(Input data)

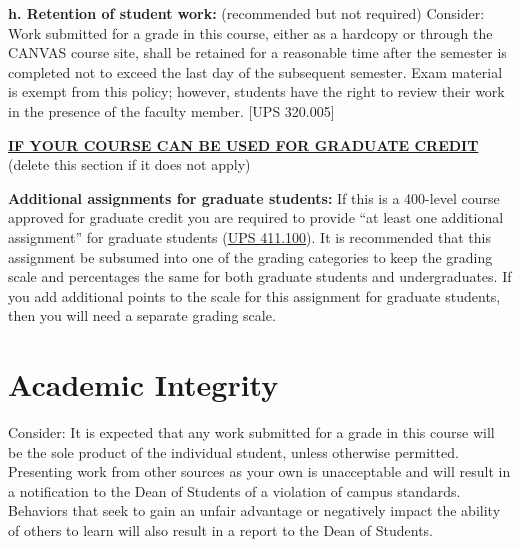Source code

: \documentclass[12pt]{article} %
\begin{document}
\vspace{1em}

\noindent \textbf{h. Retention of student work:} {\color{annotationblue}(recommended but not required)} {\color{suggestionred}Consider: Work submitted for a grade in this course, either as a hardcopy or through the CANVAS course site, shall be retained for a reasonable time after the semester is completed not to exceed the last day of the subsequent semester. Exam material is exempt from this policy; however, students have the right to review their work in the presence of the faculty member. [UPS 320.005]}

\vspace{1em}

\noindent \textbf{\underline{IF YOUR COURSE CAN BE USED FOR GRADUATE CREDIT}} {\color{annotationblue}(delete this section if it does not apply)}

\vspace{0.5em}

\noindent \textbf{Additional assignments for graduate students:} {\color{annotationblue}If this is a 400-level course approved for graduate credit you are required to provide ``at least one additional assignment'' for graduate students (\href{https://www.fullerton.edu/senate/publications_policies_resolutions/ups/UPS\%20400/UPS\%20411.100.pdf}{UPS 411.100}). It is recommended that this assignment be subsumed into one of the grading categories to keep the grading scale and percentages the same for both graduate students and undergraduates. If you add additional points to the scale for this assignment for graduate students, then you will need a separate grading scale.}

\section*{Academic Integrity}

 {\color{suggestionred}Consider: It is expected that any work submitted for a grade in this course will be the sole product of the individual student, unless otherwise permitted. Presenting work from other sources as your own is unacceptable and will result in a notification to the Dean of Students of a violation of campus standards. Behaviors that seek to gain an unfair advantage or negatively impact the ability of others to learn will also result in a report to the Dean of Students.}
\end{document}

(End Input data)

- Work instructions: Return the records above in their entirety, word for word, with the pictures removed.

- Exercise response:
Source code

: \documentclass[12pt]{article} %
\begin{document}
\vspace{1em}

\noindent \textbf{h. Retention of student work:} {\color{annotationblue}(recommended but not required)} {\color{suggestionred}Consider: Work submitted for a grade in this course, either as a hardcopy or through the CANVAS course site, shall be retained for a reasonable time after the semester is completed not to exceed the last day of the subsequent semester. Exam material is exempt from this policy; however, students have the right to review their work in the presence of the faculty member. [UPS 320.005]}

\vspace{1em}

\noindent \textbf{\underline{IF YOUR COURSE CAN BE USED FOR GRADUATE CREDIT}} {\color{annotationblue}(delete this section if it does not apply)}

\vspace{0.5em}

\noindent \textbf{Additional assignments for graduate students:} {\color{annotationblue}If this is a 400-level course approved for graduate credit you are required to provide ``at least one additional assignment'' for graduate students (\href{https://www.fullerton.edu/senate/publications_policies_resolutions/ups/UPS\%20400/UPS\%20411.100.pdf}{UPS 411.100}). It is recommended that this assignment be subsumed into one of the grading categories to keep the grading scale and percentages the same for both graduate students and undergraduates. If you add additional points to the scale for this assignment for graduate students, then you will need a separate grading scale.}

\section*{Academic Integrity}

 {\color{suggestionred}Consider: It is expected that any work submitted for a grade in this course will be the sole product of the individual student, unless otherwise permitted. Presenting work from other sources as your own is unacceptable and will result in a notification to the Dean of Students of a violation of campus standards. Behaviors that seek to gain an unfair advantage or negatively impact the ability of others to learn will also result in a report to the Dean of Students.}
\end{document}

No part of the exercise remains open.